An import letter of credit is a type of guaranteed payment arrangement in international trade made by importers, or buyers, to ensure payment to exporters, or sellers. It is known as a “documentary credit” because it is a payment predicated on the presentation to the guaranteeing bank of a certain set of trade documents. The effectiveness of international letters of credit is governed by the International Chamber of Commerce and the trade law known as the Uniform Customs and Practice for Documentary Credits.
The procedure for purchasing goods from a merchant in a foreign country is rather complex. There are currency exchange issues and differences in political and economic stability that can impact the flow of money between countries. Beyond the inherent risks of dealing with a foreign country with a different financial system, the time lapse between when an order is placed and the goods received creates an additional risk for one of the parties. Either the buyer must pay for the goods in advance and wait for arrival, running the risk that the seller never sends the goods at all, or the seller must send the goods in advance and wait for payment upon receipt, running the risk that the buyer takes the goods but never pays.
To minimize these transactional risks, a bank acts as an intermediary, guaranteeing payment to the seller and allowing him to ship his goods without fear of fraud. The import letter of credit system functions almost like an escrow service, where money and goods are released once a third party is satisfied by proof of performance. There are two banks involved in the sales transaction. The importer's bank issues the import letter of credit and is known as the issuing bank. Exporters deal with their own bank, known as the advising bank, to process the payment guaranteed by the letter of credit.
An ordinary import letter of credit is an irrevocable guarantee of payment issued by a bank.
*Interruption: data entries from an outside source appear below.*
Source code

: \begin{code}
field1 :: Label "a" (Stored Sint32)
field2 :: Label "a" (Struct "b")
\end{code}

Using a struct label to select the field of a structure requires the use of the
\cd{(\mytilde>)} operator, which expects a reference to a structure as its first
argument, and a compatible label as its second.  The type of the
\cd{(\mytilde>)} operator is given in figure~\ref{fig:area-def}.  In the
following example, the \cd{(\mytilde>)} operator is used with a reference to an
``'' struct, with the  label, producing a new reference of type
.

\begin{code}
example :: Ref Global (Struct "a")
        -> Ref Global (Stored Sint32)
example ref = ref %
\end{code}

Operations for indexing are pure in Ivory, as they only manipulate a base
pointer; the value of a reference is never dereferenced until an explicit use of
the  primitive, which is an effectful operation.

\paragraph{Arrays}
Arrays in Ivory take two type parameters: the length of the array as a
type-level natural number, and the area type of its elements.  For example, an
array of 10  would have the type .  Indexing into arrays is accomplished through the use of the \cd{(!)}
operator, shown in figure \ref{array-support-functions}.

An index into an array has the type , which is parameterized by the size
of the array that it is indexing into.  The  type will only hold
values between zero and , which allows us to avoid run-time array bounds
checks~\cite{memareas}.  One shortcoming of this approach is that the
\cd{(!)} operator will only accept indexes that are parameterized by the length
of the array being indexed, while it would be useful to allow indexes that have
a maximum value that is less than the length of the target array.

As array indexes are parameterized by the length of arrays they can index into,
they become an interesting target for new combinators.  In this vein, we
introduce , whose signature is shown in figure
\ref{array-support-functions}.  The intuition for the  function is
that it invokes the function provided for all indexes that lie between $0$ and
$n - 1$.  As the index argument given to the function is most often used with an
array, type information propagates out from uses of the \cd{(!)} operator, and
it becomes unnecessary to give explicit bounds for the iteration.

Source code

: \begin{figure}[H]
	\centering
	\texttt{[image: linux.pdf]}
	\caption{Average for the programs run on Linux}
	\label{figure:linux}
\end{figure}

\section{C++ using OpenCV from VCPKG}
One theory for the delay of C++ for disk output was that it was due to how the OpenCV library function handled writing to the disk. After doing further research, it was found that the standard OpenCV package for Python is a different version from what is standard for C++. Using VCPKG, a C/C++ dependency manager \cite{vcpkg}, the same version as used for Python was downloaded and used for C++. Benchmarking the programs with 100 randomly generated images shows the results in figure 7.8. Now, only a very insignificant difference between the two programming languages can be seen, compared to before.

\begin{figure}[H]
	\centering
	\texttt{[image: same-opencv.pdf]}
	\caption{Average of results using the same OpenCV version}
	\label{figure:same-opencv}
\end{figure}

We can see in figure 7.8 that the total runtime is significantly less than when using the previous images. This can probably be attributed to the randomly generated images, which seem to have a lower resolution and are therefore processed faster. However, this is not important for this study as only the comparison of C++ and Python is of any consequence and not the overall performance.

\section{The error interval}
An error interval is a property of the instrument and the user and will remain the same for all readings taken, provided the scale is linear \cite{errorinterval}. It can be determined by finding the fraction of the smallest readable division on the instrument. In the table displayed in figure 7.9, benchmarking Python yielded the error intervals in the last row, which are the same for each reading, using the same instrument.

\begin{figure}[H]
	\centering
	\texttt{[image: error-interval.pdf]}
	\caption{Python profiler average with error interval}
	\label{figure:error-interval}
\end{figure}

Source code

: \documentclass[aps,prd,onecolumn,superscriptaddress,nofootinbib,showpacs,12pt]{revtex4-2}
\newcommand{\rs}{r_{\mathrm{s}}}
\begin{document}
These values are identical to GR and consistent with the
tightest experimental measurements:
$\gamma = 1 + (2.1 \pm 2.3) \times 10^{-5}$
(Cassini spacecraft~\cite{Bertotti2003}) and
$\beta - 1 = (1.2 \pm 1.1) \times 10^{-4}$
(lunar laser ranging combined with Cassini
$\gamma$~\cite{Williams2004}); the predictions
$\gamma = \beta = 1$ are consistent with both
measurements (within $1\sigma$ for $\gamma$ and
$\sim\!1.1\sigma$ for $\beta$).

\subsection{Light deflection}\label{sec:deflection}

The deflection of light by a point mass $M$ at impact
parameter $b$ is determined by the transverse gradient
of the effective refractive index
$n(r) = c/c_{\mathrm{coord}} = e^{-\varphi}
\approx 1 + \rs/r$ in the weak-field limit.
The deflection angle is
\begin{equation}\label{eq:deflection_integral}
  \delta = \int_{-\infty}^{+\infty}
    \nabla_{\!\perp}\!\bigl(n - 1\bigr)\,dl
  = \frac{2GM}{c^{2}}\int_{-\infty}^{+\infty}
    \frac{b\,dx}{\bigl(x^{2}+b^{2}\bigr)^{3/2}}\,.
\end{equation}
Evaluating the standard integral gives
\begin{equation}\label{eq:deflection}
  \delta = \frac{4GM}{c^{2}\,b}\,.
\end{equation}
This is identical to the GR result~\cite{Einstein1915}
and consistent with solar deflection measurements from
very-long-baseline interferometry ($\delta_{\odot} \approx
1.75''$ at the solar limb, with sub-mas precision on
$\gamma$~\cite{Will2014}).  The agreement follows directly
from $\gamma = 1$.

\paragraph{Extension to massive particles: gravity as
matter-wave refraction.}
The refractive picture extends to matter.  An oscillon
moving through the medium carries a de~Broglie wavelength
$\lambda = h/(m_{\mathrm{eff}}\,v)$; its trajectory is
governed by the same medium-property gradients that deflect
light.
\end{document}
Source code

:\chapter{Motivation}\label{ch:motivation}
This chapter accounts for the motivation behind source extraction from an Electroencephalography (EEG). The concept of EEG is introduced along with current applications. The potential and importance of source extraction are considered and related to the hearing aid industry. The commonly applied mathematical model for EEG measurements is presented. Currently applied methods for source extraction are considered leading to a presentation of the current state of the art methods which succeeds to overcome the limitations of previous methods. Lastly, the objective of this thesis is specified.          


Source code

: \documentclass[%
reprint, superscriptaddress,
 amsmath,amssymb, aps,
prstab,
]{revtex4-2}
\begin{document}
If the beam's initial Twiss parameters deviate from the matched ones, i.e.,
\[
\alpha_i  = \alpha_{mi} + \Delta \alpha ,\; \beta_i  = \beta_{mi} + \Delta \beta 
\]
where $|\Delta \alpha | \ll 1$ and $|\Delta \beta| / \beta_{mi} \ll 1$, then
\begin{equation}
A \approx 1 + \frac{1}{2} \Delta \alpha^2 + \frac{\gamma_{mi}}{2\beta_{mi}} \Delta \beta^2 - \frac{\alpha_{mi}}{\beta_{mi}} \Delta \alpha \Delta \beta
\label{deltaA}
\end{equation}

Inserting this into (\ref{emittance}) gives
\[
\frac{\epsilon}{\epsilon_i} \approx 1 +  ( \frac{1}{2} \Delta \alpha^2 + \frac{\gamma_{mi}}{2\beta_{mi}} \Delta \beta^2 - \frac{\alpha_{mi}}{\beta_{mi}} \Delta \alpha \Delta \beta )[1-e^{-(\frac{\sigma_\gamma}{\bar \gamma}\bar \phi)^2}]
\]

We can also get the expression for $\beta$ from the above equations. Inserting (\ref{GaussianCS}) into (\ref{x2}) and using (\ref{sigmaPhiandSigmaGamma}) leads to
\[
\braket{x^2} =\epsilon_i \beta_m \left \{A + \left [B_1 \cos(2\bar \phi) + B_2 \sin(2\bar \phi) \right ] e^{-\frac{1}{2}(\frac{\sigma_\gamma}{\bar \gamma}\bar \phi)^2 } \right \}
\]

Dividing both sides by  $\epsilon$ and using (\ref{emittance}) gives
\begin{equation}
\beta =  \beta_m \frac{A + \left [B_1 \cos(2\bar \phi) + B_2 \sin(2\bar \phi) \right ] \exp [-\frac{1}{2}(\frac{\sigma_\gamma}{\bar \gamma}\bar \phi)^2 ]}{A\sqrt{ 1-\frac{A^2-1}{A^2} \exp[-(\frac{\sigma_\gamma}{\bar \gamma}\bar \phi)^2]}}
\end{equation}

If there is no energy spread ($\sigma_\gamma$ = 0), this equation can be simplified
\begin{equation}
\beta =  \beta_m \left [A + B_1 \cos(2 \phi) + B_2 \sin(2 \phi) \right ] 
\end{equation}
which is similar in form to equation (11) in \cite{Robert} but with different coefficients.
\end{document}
A buyer arranges for the document to be drawn on his bank once he has an executed sales contract with the exporter. The letter of credit specifies the terms that need to be satisfied in order for the bank to pay out the guaranteed money and is given to the exporter, who then ships his goods. He receives a bill of lading, or proof of shipment, when he sends out the goods.
The exporter takes the bill of lading and the import letter of credit along with any other documents required to his bank. His bank presents the documents on his behalf to the issuing bank, which releases the money in exchange for the documents. The issuing bank sends the bill of lading to the buyer, who can use it to pick up his goods from customs.